DATASET EXCERPTS:
**********

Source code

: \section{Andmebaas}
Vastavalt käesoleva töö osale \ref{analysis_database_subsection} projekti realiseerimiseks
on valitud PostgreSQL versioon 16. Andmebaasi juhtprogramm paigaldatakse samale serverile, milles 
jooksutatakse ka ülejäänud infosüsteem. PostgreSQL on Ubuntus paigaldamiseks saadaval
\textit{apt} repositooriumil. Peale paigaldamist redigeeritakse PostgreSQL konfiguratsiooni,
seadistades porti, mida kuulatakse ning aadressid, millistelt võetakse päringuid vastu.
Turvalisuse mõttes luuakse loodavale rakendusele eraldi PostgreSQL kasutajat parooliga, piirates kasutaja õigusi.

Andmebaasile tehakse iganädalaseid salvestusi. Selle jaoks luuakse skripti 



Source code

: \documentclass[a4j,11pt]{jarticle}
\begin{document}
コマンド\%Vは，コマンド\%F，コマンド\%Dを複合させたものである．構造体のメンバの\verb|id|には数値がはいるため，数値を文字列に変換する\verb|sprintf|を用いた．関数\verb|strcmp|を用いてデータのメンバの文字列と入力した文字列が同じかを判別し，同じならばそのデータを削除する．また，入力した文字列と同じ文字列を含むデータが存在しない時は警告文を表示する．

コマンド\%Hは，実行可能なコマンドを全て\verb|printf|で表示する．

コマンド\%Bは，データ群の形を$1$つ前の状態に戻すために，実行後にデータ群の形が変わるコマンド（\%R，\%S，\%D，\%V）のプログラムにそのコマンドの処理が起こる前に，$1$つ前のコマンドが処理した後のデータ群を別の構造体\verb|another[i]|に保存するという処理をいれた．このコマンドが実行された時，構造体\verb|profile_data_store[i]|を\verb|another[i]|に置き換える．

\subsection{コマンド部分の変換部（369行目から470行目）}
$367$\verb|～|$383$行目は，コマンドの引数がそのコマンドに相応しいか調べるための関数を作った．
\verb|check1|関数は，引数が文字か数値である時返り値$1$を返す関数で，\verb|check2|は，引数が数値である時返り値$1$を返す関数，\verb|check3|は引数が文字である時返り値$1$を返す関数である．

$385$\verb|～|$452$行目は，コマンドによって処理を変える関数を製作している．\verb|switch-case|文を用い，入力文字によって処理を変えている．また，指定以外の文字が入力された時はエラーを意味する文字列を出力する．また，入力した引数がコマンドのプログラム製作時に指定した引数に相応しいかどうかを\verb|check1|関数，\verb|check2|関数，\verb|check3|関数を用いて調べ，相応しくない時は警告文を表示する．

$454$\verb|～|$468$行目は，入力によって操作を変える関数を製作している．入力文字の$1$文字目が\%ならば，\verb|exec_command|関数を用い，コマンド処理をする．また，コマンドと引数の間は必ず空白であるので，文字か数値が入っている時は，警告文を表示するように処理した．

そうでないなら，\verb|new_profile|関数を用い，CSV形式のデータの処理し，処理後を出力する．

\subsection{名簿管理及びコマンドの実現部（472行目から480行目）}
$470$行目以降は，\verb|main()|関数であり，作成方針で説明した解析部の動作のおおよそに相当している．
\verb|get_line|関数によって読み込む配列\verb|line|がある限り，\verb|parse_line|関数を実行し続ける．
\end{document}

**********

WHAT IS BEING ASKED:
From the first line to the last, return the listing exactly.

RESPONSE TO THE TASK:
Source code

: \section{Andmebaas}
Vastavalt käesoleva töö osale \ref{analysis_database_subsection} projekti realiseerimiseks
on valitud PostgreSQL versioon 16. Andmebaasi juhtprogramm paigaldatakse samale serverile, milles 
jooksutatakse ka ülejäänud infosüsteem. PostgreSQL on Ubuntus paigaldamiseks saadaval
\textit{apt} repositooriumil. Peale paigaldamist redigeeritakse PostgreSQL konfiguratsiooni,
seadistades porti, mida kuulatakse ning aadressid, millistelt võetakse päringuid vastu.
Turvalisuse mõttes luuakse loodavale rakendusele eraldi PostgreSQL kasutajat parooliga, piirates kasutaja õigusi.

Andmebaasile tehakse iganädalaseid salvestusi. Selle jaoks luuakse skripti 



Source code

: \documentclass[a4j,11pt]{jarticle}
\begin{document}
コマンド\%Vは，コマンド\%F，コマンド\%Dを複合させたものである．構造体のメンバの\verb|id|には数値がはいるため，数値を文字列に変換する\verb|sprintf|を用いた．関数\verb|strcmp|を用いてデータのメンバの文字列と入力した文字列が同じかを判別し，同じならばそのデータを削除する．また，入力した文字列と同じ文字列を含むデータが存在しない時は警告文を表示する．

コマンド\%Hは，実行可能なコマンドを全て\verb|printf|で表示する．

コマンド\%Bは，データ群の形を$1$つ前の状態に戻すために，実行後にデータ群の形が変わるコマンド（\%R，\%S，\%D，\%V）のプログラムにそのコマンドの処理が起こる前に，$1$つ前のコマンドが処理した後のデータ群を別の構造体\verb|another[i]|に保存するという処理をいれた．このコマンドが実行された時，構造体\verb|profile_data_store[i]|を\verb|another[i]|に置き換える．

\subsection{コマンド部分の変換部（369行目から470行目）}
$367$\verb|～|$383$行目は，コマンドの引数がそのコマンドに相応しいか調べるための関数を作った．
\verb|check1|関数は，引数が文字か数値である時返り値$1$を返す関数で，\verb|check2|は，引数が数値である時返り値$1$を返す関数，\verb|check3|は引数が文字である時返り値$1$を返す関数である．

$385$\verb|～|$452$行目は，コマンドによって処理を変える関数を製作している．\verb|switch-case|文を用い，入力文字によって処理を変えている．また，指定以外の文字が入力された時はエラーを意味する文字列を出力する．また，入力した引数がコマンドのプログラム製作時に指定した引数に相応しいかどうかを\verb|check1|関数，\verb|check2|関数，\verb|check3|関数を用いて調べ，相応しくない時は警告文を表示する．

$454$\verb|～|$468$行目は，入力によって操作を変える関数を製作している．入力文字の$1$文字目が\%ならば，\verb|exec_command|関数を用い，コマンド処理をする．また，コマンドと引数の間は必ず空白であるので，文字か数値が入っている時は，警告文を表示するように処理した．

そうでないなら，\verb|new_profile|関数を用い，CSV形式のデータの処理し，処理後を出力する．

\subsection{名簿管理及びコマンドの実現部（472行目から480行目）}
$470$行目以降は，\verb|main()|関数であり，作成方針で説明した解析部の動作のおおよそに相当している．
\verb|get_line|関数によって読み込む配列\verb|line|がある限り，\verb|parse_line|関数を実行し続ける．
\end{document}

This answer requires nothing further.